Top 5 things to plan for before they happen
Ok podience, I know I don’t need to tell you because you are incredibly worldly people with high iQ’s, listening to a silly podcast, but you should probably pass along this small bit of info…My #1 thing to plan for before they happen is STD’s. If you are about to reach the moment of no return with…the intercourse…you should take steps to ensure that your man or woman of the evening does not provide you with an unwanted gift. These steps might include putting the brakes on entirely and watching a delightful rom-com as your glorious man of choice screams into a pillow.
Another option would be to take certain “precautions” that you can find quickly and easily at any roadside gas station bathroom for $.75 to a $1.00, and he’ll be well on HIS way to having a wonderful evening.
Word of advice: be sure to tell her that you got it out of a vending machine because it’s like 10x more expensive than buying in bulk. You may want to get two because she’ll be probably be impressed enough for a second go.
Now, #2 here you’re going to say…”well, that Ky. Slim guy is just a boring stick in the mud” so I’ll try to make it a bit more exciting…People On The Internet!!…prepare for your death! …with a retirement plan. And now I know what else you’re going to say. You’re going to say “but I can’t. I’m poor!” To which I will reply…I didn’t say it had to be a luxurious retirement. In fact, your retirement could start tomorrow as long as you’re prepared to know when you’ll actually die and how much of a burden you will be on your remaining family. So plan ahead kids. The quality of your autumn years, your funeral, and the level at which people will remember you depends on it!
Data Corruption/Hard Drive failure –
So, there is no way in hell that you haven’t already experienced this. Sometimes it’s just a simple file that doesn’t like the way you compressed and decompressed it. Other times, it’s armageddon. Total meltdown of entire decades of music and photo collecting. All down the digital toilet. Saul’s bar-mitzvah in 1987 when his weird uncle secretly got him a lady of the evening and he wound up with herpes;….the look on Andrea’s face in 1995, during the summer of menstruation, after seeing her first tampon and being told what to do with it…awkward family moments that you’ll never forget, but you’d hate to lose the photos…actually those photos probably wouldn’t hurt to lose, but you get what I’m saying.
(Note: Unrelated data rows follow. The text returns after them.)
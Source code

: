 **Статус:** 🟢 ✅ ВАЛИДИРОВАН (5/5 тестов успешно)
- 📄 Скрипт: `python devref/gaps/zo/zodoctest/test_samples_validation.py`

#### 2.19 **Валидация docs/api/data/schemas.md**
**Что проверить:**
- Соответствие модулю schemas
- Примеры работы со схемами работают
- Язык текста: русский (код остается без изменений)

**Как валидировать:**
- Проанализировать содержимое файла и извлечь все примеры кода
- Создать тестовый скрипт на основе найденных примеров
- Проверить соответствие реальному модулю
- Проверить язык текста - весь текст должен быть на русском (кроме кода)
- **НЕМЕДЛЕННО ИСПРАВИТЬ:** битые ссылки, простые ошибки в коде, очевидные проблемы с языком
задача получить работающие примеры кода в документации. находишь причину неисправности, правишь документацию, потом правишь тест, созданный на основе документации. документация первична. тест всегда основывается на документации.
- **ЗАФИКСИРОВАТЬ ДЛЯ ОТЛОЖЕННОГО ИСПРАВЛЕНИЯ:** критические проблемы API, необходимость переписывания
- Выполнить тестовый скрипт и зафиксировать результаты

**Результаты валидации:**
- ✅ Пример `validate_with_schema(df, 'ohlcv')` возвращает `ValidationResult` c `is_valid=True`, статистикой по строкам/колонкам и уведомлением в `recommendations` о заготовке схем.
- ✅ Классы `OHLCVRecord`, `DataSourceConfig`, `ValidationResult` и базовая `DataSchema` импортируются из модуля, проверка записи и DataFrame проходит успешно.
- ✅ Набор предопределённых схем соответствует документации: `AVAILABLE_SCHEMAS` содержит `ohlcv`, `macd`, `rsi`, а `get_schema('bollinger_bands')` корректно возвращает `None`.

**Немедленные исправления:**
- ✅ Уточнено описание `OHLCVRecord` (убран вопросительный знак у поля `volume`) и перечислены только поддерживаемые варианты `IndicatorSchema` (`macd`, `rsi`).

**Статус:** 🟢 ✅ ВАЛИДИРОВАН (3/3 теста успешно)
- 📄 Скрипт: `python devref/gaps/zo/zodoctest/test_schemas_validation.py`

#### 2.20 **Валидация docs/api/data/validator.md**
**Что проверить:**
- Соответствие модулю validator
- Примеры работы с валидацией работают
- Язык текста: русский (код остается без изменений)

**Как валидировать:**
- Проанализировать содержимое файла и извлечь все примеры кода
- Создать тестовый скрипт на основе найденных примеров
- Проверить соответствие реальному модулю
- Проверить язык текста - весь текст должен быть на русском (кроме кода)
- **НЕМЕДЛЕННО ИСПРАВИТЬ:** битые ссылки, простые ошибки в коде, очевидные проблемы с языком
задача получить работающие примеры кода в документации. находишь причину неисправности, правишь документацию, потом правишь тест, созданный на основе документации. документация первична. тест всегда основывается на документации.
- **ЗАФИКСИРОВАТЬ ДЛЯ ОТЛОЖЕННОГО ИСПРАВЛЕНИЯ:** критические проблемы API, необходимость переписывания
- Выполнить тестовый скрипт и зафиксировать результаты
Ladies and gentleman, boys and girls,…take the time to back up your data. With today’s free options on the cloud, the affordability of flash memory and external storage, there is no excuse to not be prepared. You just have to take the first step.
Feedback Loops –
What is a feedback loop you ask? It is a circuit (in the situation I’m referring to, an audio circuit) that feeds back some of the output (speaker) to the input (microphone).
As someone who used to regularly be in this situation, I can tell you that feedback loops are nothing to play around with. You could lose your hearing (temporarily), your vision could fail (not really), it could even cause death (completely false) But over time and repeated exposure it could make your retirement a horrible experience. Not so much for you, but for everyone that has to listen you screaming all the time. Do the rest of us all a favor…wear some earplugs, ball up some cotton, …hell, use your fingers. Just protect those drums or the rest of us suffer.
Alien Invasion –
Tricky one. There is no such thing as a peaceful alien invasion. I don’t want to seem too casual about such a thing.
Arthur C. Clarke once wrote “I can never look now at the Milky Way without wondering from which of those banked clouds of stars the emissaries are coming. If you will pardon so commonplace a simile, we have set off the fire alarm and have nothing to do but to wait. I do not think we will have to wait for long.”
He was right you know. We really have no concrete way to prepare because we have no way of knowing what to prepare for. Or do we?
How do you prepare for something that you’ve never seen? Nor do you know when it’s coming, or why it hates you. Perhaps it’s something that we’re wearing that offends them. I really wish someone had thought to tell me that I was wearing a lady’s top that one night…Either way, one thing is absolutely certain. We will be amazed and likely terrified as our dog gets vaporized. When this does happen, try to remain calm. Gather your family and friends into a safe location where you can make an orderly….and efficient….surrender.
Let’s face the music. I’m pretty sure we’re going to have to bite it on this one. Look to our history yada yada yada – advanced cultures dominating and destroying less advanced cultures yada yada yada. It’s bad. The absolute best we can hope for from a situation involving an alien usurper is that we surrender, they allow us to live as sex slaves and we give them STD’s, weakening their immune systems enough to overthrow them. So, do your part Johnny and Jane. Throw that rom-com away and get to work!!!